Dataset entries

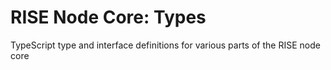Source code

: # RISE Node Core: Types

TypeScript type and interface definitions for various parts of the RISE node core
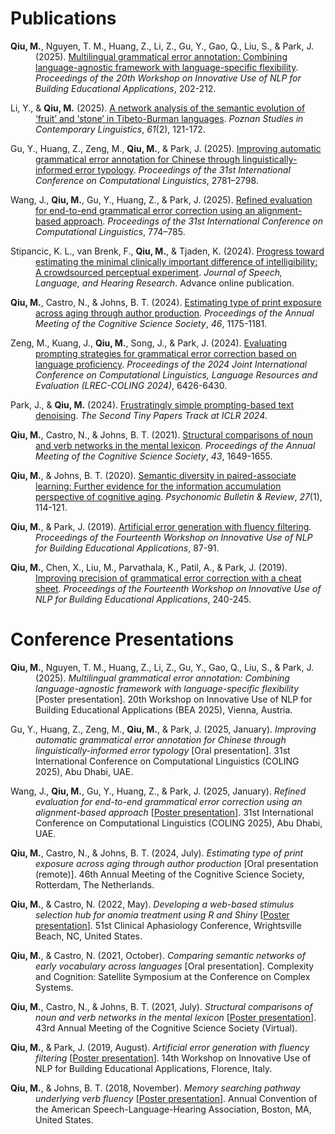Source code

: # Publications

<p style="padding-left: 40px; text-indent: -40px;"><strong>Qiu, M.</strong>, Nguyen, T. M., Huang, Z., Li, Z., Gu, Y., Gao, Q., Liu, S., & Park, J. (2025). <a href="https://aclanthology.org/anthology-files/pdf/bea/2025.bea-1.15.pdf">Multilingual grammatical error annotation: Combining language-agnostic framework with language-specific flexibility</a>. <em>Proceedings of the 20th Workshop on Innovative Use of NLP for Building Educational Applications</em>, 202-212.</p>

<p style="padding-left: 40px; text-indent: -40px;">Li, Y., & <strong>Qiu, M.</strong> (2025). <a href="https://doi.org/10.1515/psicl-2024-0024">A network analysis of the semantic evolution of ‘fruit’ and ‘stone’ in
Tibeto-Burman languages</a>. <em>Poznan Studies in Contemporary Linguistics</em>, <em>61</em>(2), 121-172.</p>

<p style="padding-left: 40px; text-indent: -40px;">Gu, Y., Huang, Z., Zeng, M., <strong>Qiu, M.</strong>, & Park, J. (2025). <a href="https://aclanthology.org/2025.coling-main.189/">Improving automatic grammatical error annotation for Chinese through linguistically-informed error typology</a>. <em>Proceedings of the 31st International Conference on Computational Linguistics</em>, 2781–2798.</p>

<p style="padding-left: 40px; text-indent: -40px;">Wang, J., <strong>Qiu, M.</strong>, Gu, Y., Huang, Z., & Park, J. (2025). <a href="https://aclanthology.org/2025.coling-main.52/">Refined evaluation for end-to-end grammatical error correction using an alignment-based approach</a>. <em>Proceedings of the 31st International Conference on Computational Linguistics</em>, 774–785.</p>

<p style="padding-left: 40px; text-indent: -40px;">Stipancic, K. L., van Brenk, F., <strong>Qiu, M.</strong>, & Tjaden, K. (2024). <a href="https://doi.org/10.1044/2024_JSLHR-24-00354">Progress toward estimating the minimal clinically important difference of intelligibility: A crowdsourced perceptual experiment</a>. <em>Journal of Speech, Language, and Hearing Research</em>. Advance online publication.</p>

<p style="padding-left: 40px; text-indent: -40px;"><strong>Qiu, M.</strong>, Castro, N., & Johns, B. T. (2024). <a href="https://escholarship.org/uc/item/41z38291">Estimating type of print exposure across aging through author production</a>. <em>Proceedings of the Annual Meeting of the Cognitive Science Society</em>, <em>46</em>, 1175-1181.</p>

<p style="padding-left: 40px; text-indent: -40px;">Zeng, M., Kuang, J., <strong>Qiu, M.</strong>, Song, J., & Park, J. (2024). <a href="https://aclanthology.org/2024.lrec-main.569">Evaluating prompting strategies for grammatical error correction based on language proficiency</a>. <em>Proceedings of the 2024 Joint International Conference on Computational Linguistics, Language Resources and Evaluation (LREC-COLING 2024)</em>, 6426-6430.</p>

<p style="padding-left: 40px; text-indent: -40px;">Park, J., & <strong>Qiu, M.</strong> (2024). <a href="https://openreview.net/pdf?id=XlJRjhIkNi">Frustratingly simple prompting-based text denoising</a>. <em>The Second Tiny Papers Track at ICLR 2024</em>.</p>

<p style="padding-left: 40px; text-indent: -40px;"><strong>Qiu, M.</strong>, Castro, N., & Johns, B. T. (2021). <a href="https://escholarship.org/uc/item/4b20s6wp">Structural comparisons of noun and verb networks in the mental lexicon</a>. <em>Proceedings of the Annual Meeting of the Cognitive Science Society</em>, <em>43</em>, 1649-1655.</p>

<p style="padding-left: 40px; text-indent: -40px;"><strong>Qiu, M.</strong>, & Johns, B. T. (2020). <a href="https://rdcu.be/bZaKR">Semantic diversity in paired-associate learning: Further evidence for the information accumulation perspective of cognitive aging</a>. <em>Psychonomic Bulletin & Review</em>, <em>27</em>(1), 114-121.</p>

<p style="padding-left: 40px; text-indent: -40px;"><strong>Qiu, M.</strong>, & Park, J. (2019). <a href="https://www.aclweb.org/anthology/W19-4408">Artificial error generation with fluency filtering</a>. <em>Proceedings of the Fourteenth Workshop on Innovative Use of NLP for Building Educational Applications</em>, 87-91.</p>

<p style="padding-left: 40px; text-indent: -40px;"><strong>Qiu, M.</strong>, Chen, X., Liu, M., Parvathala, K., Patil, A., & Park, J. (2019). <a href="https://www.aclweb.org/anthology/W19-4425">Improving precision of grammatical error correction with a cheat sheet</a>. <em>Proceedings of the Fourteenth Workshop on Innovative Use of NLP for Building Educational Applications</em>, 240-245.</p>

# Conference Presentations

<p style="padding-left: 40px; text-indent: -40px;"><strong>Qiu, M.</strong>, Nguyen, T. M., Huang, Z., Li, Z., Gu, Y., Gao, Q., Liu, S., & Park, J. (2025). <em>Multilingual grammatical error annotation: Combining language-agnostic framework with language-specific flexibility</em> [Poster presentation]. 20th Workshop on Innovative Use of NLP for Building Educational Applications (BEA 2025), Vienna, Austria.</p>

<p style="padding-left: 40px; text-indent: -40px;">Gu, Y., Huang, Z., Zeng, M., <strong>Qiu, M.</strong>, & Park, J. (2025, January). <em>Improving automatic grammatical error annotation for Chinese through linguistically-informed error typology</em> [Oral presentation]. 31st International Conference on Computational Linguistics (COLING 2025), Abu Dhabi, UAE.</p>

<p style="padding-left: 40px; text-indent: -40px;">Wang, J., <strong>Qiu, M.</strong>, Gu, Y., Huang, Z., & Park, J. (2025, January). <em>Refined evaluation for end-to-end grammatical error correction using an alignment-based approach</em> [<a href="/pubs/wang_etal_2025_refined_poster.pdf">Poster presentation</a>]. 31st International Conference on Computational Linguistics (COLING 2025), Abu Dhabi, UAE.</p>

<p style="padding-left: 40px; text-indent: -40px;"><strong>Qiu, M.</strong>, Castro, N., & Johns, B. T. (2024, July). <em>Estimating type of print exposure across aging through author production</em> [Oral presentation (remote)]. 46th Annual Meeting of the Cognitive Science Society, Rotterdam, The Netherlands.</p>

<p style="padding-left: 40px; text-indent: -40px;"><strong>Qiu, M.</strong>, & Castro, N. (2022, May). <em>Developing a web-based stimulus selection hub for anomia treatment using R and Shiny</em> [<a href="/pubs/qiu_castro_2022_developing_poster.pdf">Poster presentation</a>]. 51st Clinical Aphasiology Conference, Wrightsville Beach, NC, United States.</p>

<p style="padding-left: 40px; text-indent: -40px;"><strong>Qiu, M.</strong>, & Castro, N. (2021, October). <em>Comparing semantic networks of early vocabulary across languages</em> [Oral presentation]. Complexity and Cognition: Satellite Symposium at the Conference on Complex Systems.</p>

<p style="padding-left: 40px; text-indent: -40px;"><strong>Qiu, M.</strong>, Castro, N., & Johns, B. T. (2021, July). <em>Structural comparisons of noun and verb networks
in the mental lexicon</em> [<a href="/pubs/qiu_etal_2021_structural_poster.pdf">Poster presentation</a>]. 43rd Annual Meeting of the Cognitive Science Society (Virtual).</p>

<p style="padding-left: 40px; text-indent: -40px;"><strong>Qiu, M.</strong>, & Park, J. (2019, August). <em>Artificial error generation with fluency filtering</em> [<a href="/pubs/qiu_park_2019_artificial_poster.pdf">Poster presentation</a>]. 14th Workshop on Innovative Use of NLP for Building Educational Applications, Florence, Italy.</p>

<p style="padding-left: 40px; text-indent: -40px;"><strong>Qiu, M.</strong>, & Johns, B. T. (2018, November). <em>Memory searching pathway underlying verb fluency</em> [<a href="/pubs/qiu_johns_2018_memory_poster.pdf">Poster presentation</a>]. Annual Convention of the American Speech-Language-Hearing Association, Boston, MA, United States.</p>
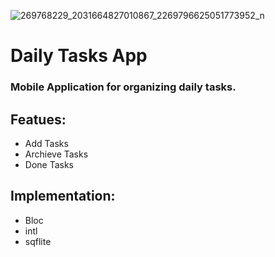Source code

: ![269768229_2031664827010867_2269796625051773952_n](https://user-images.githubusercontent.com/82876394/201559577-87f7cfe8-c861-4627-b559-f48579e74099.jpg)

# Daily Tasks App
### Mobile Application for organizing daily tasks.

## Featues:
- Add Tasks
- Archieve Tasks
- Done Tasks

## Implementation:
- Bloc
- intl
- sqflite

■ Work to complete
For the word "United", count how many lines of the entries contain it; give the number and nothing more.

■ Exercise output
2